What you should do
Every entry below should be reproduced exactly, with all pictures left out.

Record extracts
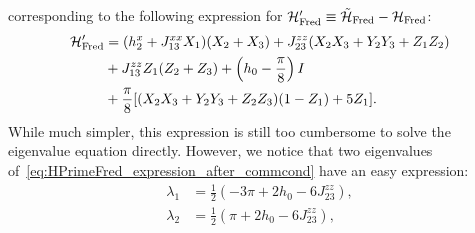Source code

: corresponding to the following expression for ${\mathcal{H}}'_{\operatorname{Fred}}\equiv\tilde{{\mathcal{H}}}_{\operatorname{Fred}}-{\mathcal{H}}_{\operatorname{Fred}}$:
\begin{equation}
\begin{aligned}
    {\mathcal{H}}'_{\operatorname{Fred}} &=
    (h_2^x + J_{13}^{xx} X_1)(X_2+X_3)
    + J_{23}^{zz} (X_2 X_3 + Y_2 Y_3 + Z_1 Z_2) \\
    &+ J_{13}^{zz} Z_1 (Z_2 + Z_3)
    + \left(h_0 - \frac{\pi}{8}\right) I \\
    &+ \frac{\pi}{8} [
        (X_2 X_3 + Y_2 Y_3 + Z_2 Z_3) (1 - Z_1)
        + 5 Z_1
    ].
\end{aligned}
\label{eq:HPrimeFred_expression_after_commcond}
\end{equation}
While much simpler, this expression is still too cumbersome to solve the eigenvalue equation directly.
However, we notice that two eigenvalues of~\cref{eq:HPrimeFred_expression_after_commcond} have an easy expression:
\begin{equation}
\begin{aligned}
    \lambda_1 &= \frac{1}{2}( -3\pi + 2h_0 - 6J_{23}^{zz}), \\
    \lambda_2 &= \frac{1}{2}( \pi   + 2h_0 - 6J_{23}^{zz}),
\end{aligned}
\label{eq:fredkin_first_two_nice_eigenvalues}
\end{equation}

Answer section
Source code

: corresponding to the following expression for ${\mathcal{H}}'_{\operatorname{Fred}}\equiv\tilde{{\mathcal{H}}}_{\operatorname{Fred}}-{\mathcal{H}}_{\operatorname{Fred}}$:
\begin{equation}
\begin{aligned}
    {\mathcal{H}}'_{\operatorname{Fred}} &=
    (h_2^x + J_{13}^{xx} X_1)(X_2+X_3)
    + J_{23}^{zz} (X_2 X_3 + Y_2 Y_3 + Z_1 Z_2) \\
    &+ J_{13}^{zz} Z_1 (Z_2 + Z_3)
    + \left(h_0 - \frac{\pi}{8}\right) I \\
    &+ \frac{\pi}{8} [
        (X_2 X_3 + Y_2 Y_3 + Z_2 Z_3) (1 - Z_1)
        + 5 Z_1
    ].
\end{aligned}
\label{eq:HPrimeFred_expression_after_commcond}
\end{equation}
While much simpler, this expression is still too cumbersome to solve the eigenvalue equation directly.
However, we notice that two eigenvalues of~\cref{eq:HPrimeFred_expression_after_commcond} have an easy expression:
\begin{equation}
\begin{aligned}
    \lambda_1 &= \frac{1}{2}( -3\pi + 2h_0 - 6J_{23}^{zz}), \\
    \lambda_2 &= \frac{1}{2}( \pi   + 2h_0 - 6J_{23}^{zz}),
\end{aligned}
\label{eq:fredkin_first_two_nice_eigenvalues}
\end{equation}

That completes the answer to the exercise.